Comparing layoffs to the worst mass suicide in modern history is a tad histrionic, for sure. But there's more to the metaphor - the element of betrayal. Like the Jones faithful, Gannett employees sacrificed for "the cause" and got burned. But instead of tainted Kool-Aid, they got severance pay determined by length of service and formerly friendly co-workers unwilling to meet their gaze.
Those are the stories - including the Jonestown reference - popping up on Gannett Blog, an underground website for current and former Gannettoids. It's underground in the subversive, not the "nobody knows about it" sense; on the contrary, founder Jim Hopkins is being name-checked all over the place - by the mainstream media as well as its tributaries.
Traffic on Gannett Blog skyrocketed last week, coinciding with mass layoffs by the newspaper giant - 10 percent of the company's workforce. Indulging in a little macabre merriment, Reuters Blogs joked that even Gannett's extra "n" and "t" might not be safe. The D&C was due to cut 59 positions - some through attrition. Steve Orr, president of the Newspaper Guild of Rochester, wrote in an e-mail that the D&C newsroom lost 14 jobs or 11 people - three went voluntarily, Orr said, and eight were laid off.
"Folks knew well that the cuts would take place this week, and the time leading up to this week was filled with tension and speculation," Orr said. "When the days arrived for the reductions, there was tension and trauma. Lots of teary eyes and muttering."
Longtime sports writer Scott Pitoniak is the highest-profile cut. Other confirmed names: assistant features editor Liz Forbes and Speaking Out editor Kathy Wagner. Wagner's departure jibes with Monday's announcement that the D&C is combining its Speaking Out and editorial pages, reducing its editorial section to a single page on Mondays through Fridays. The paper may have been testing the waters when it reduced its Monday editorial section to one page earlier this year.
Hopkins and others say that, in general, the cuts appear to have been orchestrated to spare "content creators" - reporters, editors, photographers, artists - as much as possible.

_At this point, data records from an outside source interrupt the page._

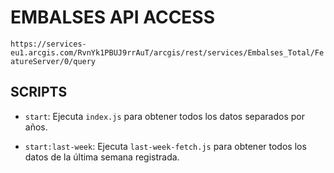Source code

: # EMBALSES API ACCESS

`https://services-eu1.arcgis.com/RvnYk1PBUJ9rrAuT/arcgis/rest/services/Embalses_Total/FeatureServer/0/query`

## SCRIPTS

- `start`: Ejecuta `index.js` para obtener todos los datos separados por años.

- `start:last-week`: Ejecuta `last-week-fetch.js` para obtener todos los datos de la última semana registrada.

Karen Magnuson, the D&C's editor and vice president of news, blogged essentially the same sentiment on Friday.
"Change is constant is the news business these days, but our commitment to serving this community will not waiver," she wrote.

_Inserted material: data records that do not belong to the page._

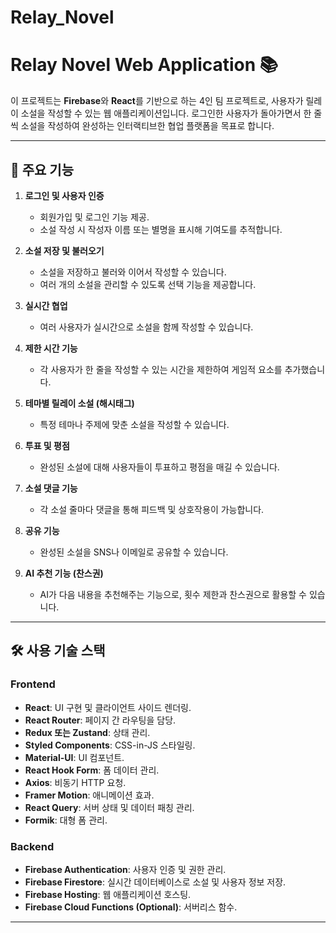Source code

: # Relay_Novel

# Relay Novel Web Application 📚

이 프로젝트는 **Firebase**와 **React**를 기반으로 하는 4인 팀 프로젝트로, 사용자가 릴레이 소설을 작성할 수 있는 웹 애플리케이션입니다. 로그인한 사용자가 돌아가면서 한 줄씩 소설을 작성하여 완성하는 인터랙티브한 협업 플랫폼을 목표로 합니다.

---

## 📝 주요 기능

1. **로그인 및 사용자 인증**
   - 회원가입 및 로그인 기능 제공.
   - 소설 작성 시 작성자 이름 또는 별명을 표시해 기여도를 추적합니다.

2. **소설 저장 및 불러오기**
   - 소설을 저장하고 불러와 이어서 작성할 수 있습니다.
   - 여러 개의 소설을 관리할 수 있도록 선택 기능을 제공합니다.

3. **실시간 협업**
   - 여러 사용자가 실시간으로 소설을 함께 작성할 수 있습니다.

4. **제한 시간 기능**
   - 각 사용자가 한 줄을 작성할 수 있는 시간을 제한하여 게임적 요소를 추가했습니다.

5. **테마별 릴레이 소설 (해시태그)**
   - 특정 테마나 주제에 맞춘 소설을 작성할 수 있습니다.

6. **투표 및 평점**
   - 완성된 소설에 대해 사용자들이 투표하고 평점을 매길 수 있습니다.

7. **소설 댓글 기능**
   - 각 소설 줄마다 댓글을 통해 피드백 및 상호작용이 가능합니다.

8. **공유 기능**
   - 완성된 소설을 SNS나 이메일로 공유할 수 있습니다.

9. **AI 추천 기능 (찬스권)**
   - AI가 다음 내용을 추천해주는 기능으로, 횟수 제한과 찬스권으로 활용할 수 있습니다.

---

## 🛠 사용 기술 스택

### **Frontend**
- **React**: UI 구현 및 클라이언트 사이드 렌더링.
- **React Router**: 페이지 간 라우팅을 담당.
- **Redux 또는 Zustand**: 상태 관리.
- **Styled Components**: CSS-in-JS 스타일링.
- **Material-UI**: UI 컴포넌트.
- **React Hook Form**: 폼 데이터 관리.
- **Axios**: 비동기 HTTP 요청.
- **Framer Motion**: 애니메이션 효과.
- **React Query**: 서버 상태 및 데이터 패칭 관리.
- **Formik**: 대형 폼 관리.

### **Backend**
- **Firebase Authentication**: 사용자 인증 및 권한 관리.
- **Firebase Firestore**: 실시간 데이터베이스로 소설 및 사용자 정보 저장.
- **Firebase Hosting**: 웹 애플리케이션 호스팅.
- **Firebase Cloud Functions (Optional)**: 서버리스 함수.

---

But commitment doesn't replace bodies. Fewer people would seem to all-but-guarantee fewer stories or fewer quality stories as the surviving reporters and editors struggle to pick up the slack. And getting rid of "brand" names like Pitoniak damages a company's institutional memory - vital to providing readers with background and context - as well as shaking the community's faith in your product.
"It'd be foolish to say the news operation will get along nicely without the 11 people and 14 jobs that vanished this week," Orr said. "The rest will work harder and try to do as much good work as we can. Will readers notice a difference? Sure."
Jack Rosenberry, a communications-journalism professor at St. John Fisher, says that there's a direct connection between the health of newspapers and the health of the communities they cover. Finding solutions to community problems requires good, solid journalism that brings both positive and negative information to light, he says.
"If you think good journalism is good for a community, then scaled down or weakened journalism is going to be bad," he says.